CertsD-open - open-source, automated, asynchronous LE certificate issuer

Author:

Daniel (@dmilith) Dettlaff

Features:

  • Generates separate certificates for the root domain and its wildcard version.

  • Uses RON formatted configuration.

  • Supports multiple CloudFlare accounts and multiple domains/ zones at once.

  • Automatic management of DNS TXT records via the CloudFlare API.

  • Notifies Slack using a Webhook after a successful renewal.

  • Asynchronous by default.

Requirements read from the configuration file:

  • CloudFlare API Token (with "Edit zone DNS" permission).

  • CloudFlare Zone ID

  • A domain

Step by step how it works

  • CertsD reads the input configuration from one of the existing paths.

  • The ACME registration process starts in the current working directory.

  • Attempt to reuse all non-existent key files (account.key + example.com/domain.key + wild_example.com/domain.key) or generates them automatically.

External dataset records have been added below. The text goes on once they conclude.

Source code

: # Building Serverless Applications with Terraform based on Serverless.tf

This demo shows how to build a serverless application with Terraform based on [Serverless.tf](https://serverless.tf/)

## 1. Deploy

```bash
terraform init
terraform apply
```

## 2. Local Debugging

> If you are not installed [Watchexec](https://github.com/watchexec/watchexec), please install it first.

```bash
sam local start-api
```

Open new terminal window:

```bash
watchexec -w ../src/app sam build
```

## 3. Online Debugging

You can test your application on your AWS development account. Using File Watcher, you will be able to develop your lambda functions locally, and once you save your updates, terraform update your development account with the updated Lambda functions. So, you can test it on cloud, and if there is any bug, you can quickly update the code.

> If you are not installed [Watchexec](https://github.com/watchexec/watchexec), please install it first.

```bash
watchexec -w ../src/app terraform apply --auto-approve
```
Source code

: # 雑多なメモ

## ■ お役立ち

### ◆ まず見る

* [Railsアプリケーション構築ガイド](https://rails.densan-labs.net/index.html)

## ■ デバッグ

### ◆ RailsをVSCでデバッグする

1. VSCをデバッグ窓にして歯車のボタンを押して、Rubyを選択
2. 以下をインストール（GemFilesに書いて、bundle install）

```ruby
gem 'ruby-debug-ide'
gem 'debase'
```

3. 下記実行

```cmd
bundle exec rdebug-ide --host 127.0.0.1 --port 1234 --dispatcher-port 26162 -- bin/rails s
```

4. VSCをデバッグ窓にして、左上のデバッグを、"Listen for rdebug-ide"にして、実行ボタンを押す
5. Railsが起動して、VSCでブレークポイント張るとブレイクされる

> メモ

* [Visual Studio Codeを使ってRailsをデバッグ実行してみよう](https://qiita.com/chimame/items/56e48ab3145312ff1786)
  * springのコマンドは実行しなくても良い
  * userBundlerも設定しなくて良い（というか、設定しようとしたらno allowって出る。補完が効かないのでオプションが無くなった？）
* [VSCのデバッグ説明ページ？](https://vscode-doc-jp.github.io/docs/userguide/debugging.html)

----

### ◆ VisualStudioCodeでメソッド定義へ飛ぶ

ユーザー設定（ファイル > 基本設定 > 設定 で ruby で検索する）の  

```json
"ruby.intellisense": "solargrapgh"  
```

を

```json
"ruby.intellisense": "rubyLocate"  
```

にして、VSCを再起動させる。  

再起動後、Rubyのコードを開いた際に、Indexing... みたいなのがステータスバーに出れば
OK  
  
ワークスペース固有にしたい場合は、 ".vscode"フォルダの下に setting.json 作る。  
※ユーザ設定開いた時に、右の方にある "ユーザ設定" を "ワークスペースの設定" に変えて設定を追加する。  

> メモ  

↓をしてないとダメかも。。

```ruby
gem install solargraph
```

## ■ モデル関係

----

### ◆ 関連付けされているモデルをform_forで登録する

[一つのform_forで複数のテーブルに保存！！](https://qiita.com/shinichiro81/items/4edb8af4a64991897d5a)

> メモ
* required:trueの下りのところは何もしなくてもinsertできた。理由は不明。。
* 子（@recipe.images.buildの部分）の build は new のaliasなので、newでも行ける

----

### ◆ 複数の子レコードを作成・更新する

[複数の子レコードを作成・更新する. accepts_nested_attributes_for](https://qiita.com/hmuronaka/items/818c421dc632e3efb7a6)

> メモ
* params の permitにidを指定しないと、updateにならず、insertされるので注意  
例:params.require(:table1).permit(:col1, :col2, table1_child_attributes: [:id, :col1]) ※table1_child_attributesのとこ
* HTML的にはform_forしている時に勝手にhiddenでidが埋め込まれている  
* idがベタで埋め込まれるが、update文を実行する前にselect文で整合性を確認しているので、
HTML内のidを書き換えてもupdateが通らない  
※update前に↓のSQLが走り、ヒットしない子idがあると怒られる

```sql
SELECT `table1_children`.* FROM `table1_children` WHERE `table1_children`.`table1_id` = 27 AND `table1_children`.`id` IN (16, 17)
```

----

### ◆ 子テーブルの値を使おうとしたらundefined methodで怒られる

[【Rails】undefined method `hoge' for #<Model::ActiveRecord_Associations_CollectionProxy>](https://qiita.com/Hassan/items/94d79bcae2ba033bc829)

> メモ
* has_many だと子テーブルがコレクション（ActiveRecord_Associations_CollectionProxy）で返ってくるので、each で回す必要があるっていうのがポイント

  • Validate the expiration date of both certs (example.com/chained.pem and wild_example.com/chained.pem). By default, ACME provides certificates valid for 90 days. Based on that CertsD will only renew certificates that have less than 60 days of validity time left.

  • ACME process creates the DNS challenge.

  • A DNS TXT record for a given domain (with the value of the challenge) is created using CF API.

  • Await confirmation of the order from the ACME response.

  • A DNS TXT record for a given domain is deleted using CF API.

  • After order confirmation, the (example.com/chained.pem + wild_example.com/chained.pem) are fetched from ACME.

A few notes about ACME service:

  • CertsD stability relies on the stability of ACME services. Don't panic. Be patient.

  • From time to time the ACME API responds with a random "invalid" status just because. Don't panic. Be patient.

  • If you won't remove one of (account.key+example.com/domain.key+wild_example.com/domain.key`) too often, the ACME is likely to renew your certs faster without any issues (ACME cert caching mechanism).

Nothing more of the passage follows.